Por outro lado, na estimativa da OpenSecrets, Kamala Harris arrecadou um pouco menos do que Joe Biden em 2020, com valores corrigidos pela inflação dos últimos quatro anos: cerca de quase 1,6 bilhão de dólares contra o 1,1 bilhão de Trump, o que é um recuo de ambos, mas uma diminuição da vantagem para os democratas. Isso é um dado preocupante, pois os democratas precisam arrecadar muito mais do que Trump para vencer.

Caso Trump volte ao poder, isso pegará no contrapé a estratégia brasileira, na medida em que o percurso de relações exteriores do governo da Frente Ampla, chefiada por Lula, parece convergir bastante com o dos democratas, ou setores deles. O Ocidente, ao qual o chanceler Mauro Vieira supõe que o Brasil faça parte, parece ser cada vez mais um totem dos democratas, não dos republicanos autocentrados e quase isolacionistas. 

Para chineses e russos será uma questão menor, porque eles têm se mantido irredutíveis no seu caminho pelo Brics, mantendo uma unidade entre si e também interna nessa direção, muito embora os democratas possam ser amenos com Pequim e os republicanos acenem para Moscou. Isso também não mudará a aposta iraniana pelo Brics, muito embora Trump seja uma ameaça direta a Teerã.

Para a estratégia brasileira, uma eventual vitória de Kamala afastará mais ainda o país do Brics e de suas potencialidades. No entanto, uma vitória de Trump demandará um novo cavalo de pau, pois produzirá um isolamento do Brasil, hostilizado pelo eventual futuro presidente e um tanto distanciado do bloco, de quem já foi mais próximo. Se houver uma votação parelha com uma contagem sob júdice, pior ainda. Tudo mudará em razão de fatores que não controlamos.

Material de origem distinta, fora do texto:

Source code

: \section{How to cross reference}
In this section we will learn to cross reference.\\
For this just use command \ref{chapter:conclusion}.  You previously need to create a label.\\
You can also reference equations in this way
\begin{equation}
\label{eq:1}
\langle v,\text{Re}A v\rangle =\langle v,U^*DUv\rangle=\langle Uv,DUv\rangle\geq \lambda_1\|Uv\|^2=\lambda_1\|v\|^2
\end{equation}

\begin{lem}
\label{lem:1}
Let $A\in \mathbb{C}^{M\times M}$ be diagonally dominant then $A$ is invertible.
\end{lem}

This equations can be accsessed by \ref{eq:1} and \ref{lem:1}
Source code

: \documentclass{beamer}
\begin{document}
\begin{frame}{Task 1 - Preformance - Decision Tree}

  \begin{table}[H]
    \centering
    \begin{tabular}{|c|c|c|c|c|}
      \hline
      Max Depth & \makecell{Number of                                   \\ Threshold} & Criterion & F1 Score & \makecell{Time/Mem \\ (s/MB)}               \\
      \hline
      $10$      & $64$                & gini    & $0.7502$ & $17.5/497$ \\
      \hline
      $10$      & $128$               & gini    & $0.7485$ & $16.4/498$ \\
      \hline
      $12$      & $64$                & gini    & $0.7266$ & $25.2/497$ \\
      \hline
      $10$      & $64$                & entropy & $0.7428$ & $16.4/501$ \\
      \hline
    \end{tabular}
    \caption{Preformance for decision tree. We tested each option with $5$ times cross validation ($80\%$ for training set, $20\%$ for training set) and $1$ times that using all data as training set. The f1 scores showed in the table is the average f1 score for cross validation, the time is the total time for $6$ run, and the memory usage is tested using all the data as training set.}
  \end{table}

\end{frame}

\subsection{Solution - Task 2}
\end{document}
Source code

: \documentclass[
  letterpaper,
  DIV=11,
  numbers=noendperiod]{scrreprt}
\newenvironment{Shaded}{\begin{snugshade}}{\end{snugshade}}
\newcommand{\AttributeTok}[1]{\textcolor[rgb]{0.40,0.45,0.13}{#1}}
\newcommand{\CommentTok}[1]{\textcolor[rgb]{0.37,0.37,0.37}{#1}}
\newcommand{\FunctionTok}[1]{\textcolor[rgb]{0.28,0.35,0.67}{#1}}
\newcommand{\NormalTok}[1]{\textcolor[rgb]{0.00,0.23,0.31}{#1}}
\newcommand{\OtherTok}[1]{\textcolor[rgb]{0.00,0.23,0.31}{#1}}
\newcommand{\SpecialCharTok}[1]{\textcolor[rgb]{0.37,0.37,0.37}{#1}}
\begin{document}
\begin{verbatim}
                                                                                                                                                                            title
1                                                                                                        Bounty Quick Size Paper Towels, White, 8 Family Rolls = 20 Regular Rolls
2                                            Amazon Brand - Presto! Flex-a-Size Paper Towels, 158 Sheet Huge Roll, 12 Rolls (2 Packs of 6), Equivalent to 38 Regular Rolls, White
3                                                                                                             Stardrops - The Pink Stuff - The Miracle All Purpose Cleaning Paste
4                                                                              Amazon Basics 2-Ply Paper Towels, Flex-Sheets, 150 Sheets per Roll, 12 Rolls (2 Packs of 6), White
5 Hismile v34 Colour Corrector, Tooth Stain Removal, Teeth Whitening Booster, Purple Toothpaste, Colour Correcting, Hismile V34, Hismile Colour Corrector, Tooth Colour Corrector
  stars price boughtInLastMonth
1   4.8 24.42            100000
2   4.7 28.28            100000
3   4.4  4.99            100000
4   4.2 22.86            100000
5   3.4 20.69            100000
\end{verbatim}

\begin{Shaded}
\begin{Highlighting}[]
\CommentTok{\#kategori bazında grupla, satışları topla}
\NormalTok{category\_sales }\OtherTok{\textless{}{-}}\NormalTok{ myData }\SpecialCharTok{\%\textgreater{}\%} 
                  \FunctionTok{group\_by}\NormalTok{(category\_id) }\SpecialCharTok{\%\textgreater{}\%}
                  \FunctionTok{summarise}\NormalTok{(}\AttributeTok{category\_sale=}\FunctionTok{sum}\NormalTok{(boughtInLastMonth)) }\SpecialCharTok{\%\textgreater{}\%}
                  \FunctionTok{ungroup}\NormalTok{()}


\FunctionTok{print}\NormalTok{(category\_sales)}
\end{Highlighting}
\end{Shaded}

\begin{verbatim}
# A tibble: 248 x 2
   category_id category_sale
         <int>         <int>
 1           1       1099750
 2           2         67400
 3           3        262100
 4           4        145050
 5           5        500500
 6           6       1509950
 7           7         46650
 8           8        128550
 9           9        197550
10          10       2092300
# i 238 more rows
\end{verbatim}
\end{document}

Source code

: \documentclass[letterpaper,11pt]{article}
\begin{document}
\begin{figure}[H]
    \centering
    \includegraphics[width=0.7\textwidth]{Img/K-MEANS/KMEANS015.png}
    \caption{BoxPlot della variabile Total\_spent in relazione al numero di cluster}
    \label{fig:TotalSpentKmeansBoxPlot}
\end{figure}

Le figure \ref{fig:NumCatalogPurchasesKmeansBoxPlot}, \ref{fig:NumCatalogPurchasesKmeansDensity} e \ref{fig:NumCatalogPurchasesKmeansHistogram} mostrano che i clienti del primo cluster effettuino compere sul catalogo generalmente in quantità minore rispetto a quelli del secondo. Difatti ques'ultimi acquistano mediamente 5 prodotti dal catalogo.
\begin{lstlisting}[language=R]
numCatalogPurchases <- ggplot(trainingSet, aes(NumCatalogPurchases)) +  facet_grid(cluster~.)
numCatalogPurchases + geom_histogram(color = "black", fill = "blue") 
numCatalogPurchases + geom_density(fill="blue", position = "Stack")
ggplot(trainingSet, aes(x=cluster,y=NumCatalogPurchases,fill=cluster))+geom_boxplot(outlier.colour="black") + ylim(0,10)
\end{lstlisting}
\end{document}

Para voltar de onde viemos, a complexa posição do presidente Mao acerca do caos é de que, dialeticamente, a ocorrência dele leva a um movimento de reequilíbrio e construção de uma nova ordem. A natureza disso, contudo, é incógnita, e demanda luta. Não podemos perder a esperança pelo futuro, mas como Mao concluiu em sua polêmica carta, “o futuro é brilhante, mas a estrada é tortuosa.

(*) Hugo Albuquerque é jurista e editor da Autonomia Literária.